◆ Instructions for the task
When you output the entries, begin with the first line and end with the line containing "que você possa", keeping each line exactly as it is.
Start of Data to use
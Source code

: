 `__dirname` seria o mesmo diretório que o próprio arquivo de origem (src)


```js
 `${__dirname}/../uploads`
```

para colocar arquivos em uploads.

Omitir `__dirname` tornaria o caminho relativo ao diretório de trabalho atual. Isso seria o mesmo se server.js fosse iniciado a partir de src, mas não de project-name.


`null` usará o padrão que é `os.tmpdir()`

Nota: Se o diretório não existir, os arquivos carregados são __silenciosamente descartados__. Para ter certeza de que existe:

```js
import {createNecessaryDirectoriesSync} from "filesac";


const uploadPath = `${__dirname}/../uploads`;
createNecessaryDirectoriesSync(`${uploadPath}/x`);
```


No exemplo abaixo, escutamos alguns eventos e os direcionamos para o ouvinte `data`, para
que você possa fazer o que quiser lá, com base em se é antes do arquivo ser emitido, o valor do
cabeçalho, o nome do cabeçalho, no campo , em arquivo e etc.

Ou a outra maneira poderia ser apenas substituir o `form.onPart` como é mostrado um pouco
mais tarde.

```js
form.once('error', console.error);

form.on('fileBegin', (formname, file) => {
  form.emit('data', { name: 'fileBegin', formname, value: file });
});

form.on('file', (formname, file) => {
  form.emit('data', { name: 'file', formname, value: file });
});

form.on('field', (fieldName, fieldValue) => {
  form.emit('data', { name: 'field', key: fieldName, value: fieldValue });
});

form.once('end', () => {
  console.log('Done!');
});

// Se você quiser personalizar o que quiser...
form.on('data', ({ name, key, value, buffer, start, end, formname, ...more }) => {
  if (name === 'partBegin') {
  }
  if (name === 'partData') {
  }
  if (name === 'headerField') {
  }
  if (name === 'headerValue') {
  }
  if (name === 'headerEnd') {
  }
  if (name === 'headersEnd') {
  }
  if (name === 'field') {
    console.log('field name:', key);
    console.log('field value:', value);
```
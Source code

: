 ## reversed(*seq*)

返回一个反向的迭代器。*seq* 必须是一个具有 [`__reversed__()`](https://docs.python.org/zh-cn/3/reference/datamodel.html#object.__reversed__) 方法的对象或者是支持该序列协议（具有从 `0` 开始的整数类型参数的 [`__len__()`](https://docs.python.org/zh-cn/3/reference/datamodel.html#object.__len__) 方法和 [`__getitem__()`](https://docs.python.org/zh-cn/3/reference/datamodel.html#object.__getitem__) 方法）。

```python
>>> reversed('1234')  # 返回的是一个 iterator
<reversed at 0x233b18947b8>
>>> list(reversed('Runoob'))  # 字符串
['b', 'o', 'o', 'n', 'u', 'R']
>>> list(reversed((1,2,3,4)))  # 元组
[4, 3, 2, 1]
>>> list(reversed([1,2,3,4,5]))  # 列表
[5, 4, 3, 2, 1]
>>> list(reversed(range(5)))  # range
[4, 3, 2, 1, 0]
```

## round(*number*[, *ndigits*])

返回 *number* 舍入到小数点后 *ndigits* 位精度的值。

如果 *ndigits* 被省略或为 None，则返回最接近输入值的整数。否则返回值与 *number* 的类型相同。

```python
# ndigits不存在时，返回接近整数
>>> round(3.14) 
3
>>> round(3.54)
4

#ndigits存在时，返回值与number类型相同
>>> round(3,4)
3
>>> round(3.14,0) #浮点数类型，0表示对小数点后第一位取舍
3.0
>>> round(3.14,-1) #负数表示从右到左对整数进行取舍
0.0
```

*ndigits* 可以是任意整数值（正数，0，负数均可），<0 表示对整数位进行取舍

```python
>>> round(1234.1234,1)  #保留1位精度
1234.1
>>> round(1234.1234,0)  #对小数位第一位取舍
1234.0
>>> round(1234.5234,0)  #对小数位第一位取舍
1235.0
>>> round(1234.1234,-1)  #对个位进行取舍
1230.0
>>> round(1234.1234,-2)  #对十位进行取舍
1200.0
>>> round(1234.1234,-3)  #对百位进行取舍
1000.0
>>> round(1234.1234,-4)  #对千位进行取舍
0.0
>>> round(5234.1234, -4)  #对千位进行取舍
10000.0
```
End of Data to use
◆ Result for this task
Source code

: `__dirname` seria o mesmo diretório que o próprio arquivo de origem (src)


```js
 `${__dirname}/../uploads`
```

para colocar arquivos em uploads.

Omitir `__dirname` tornaria o caminho relativo ao diretório de trabalho atual. Isso seria o mesmo se server.js fosse iniciado a partir de src, mas não de project-name.


`null` usará o padrão que é `os.tmpdir()`

Nota: Se o diretório não existir, os arquivos carregados são __silenciosamente descartados__. Para ter certeza de que existe:

```js
import {createNecessaryDirectoriesSync} from "filesac";


const uploadPath = `${__dirname}/../uploads`;
createNecessaryDirectoriesSync(`${uploadPath}/x`);
```


No exemplo abaixo, escutamos alguns eventos e os direcionamos para o ouvinte `data`, para
que você possa fazer o que quiser lá, com base em se é antes do arquivo ser emitido, o valor do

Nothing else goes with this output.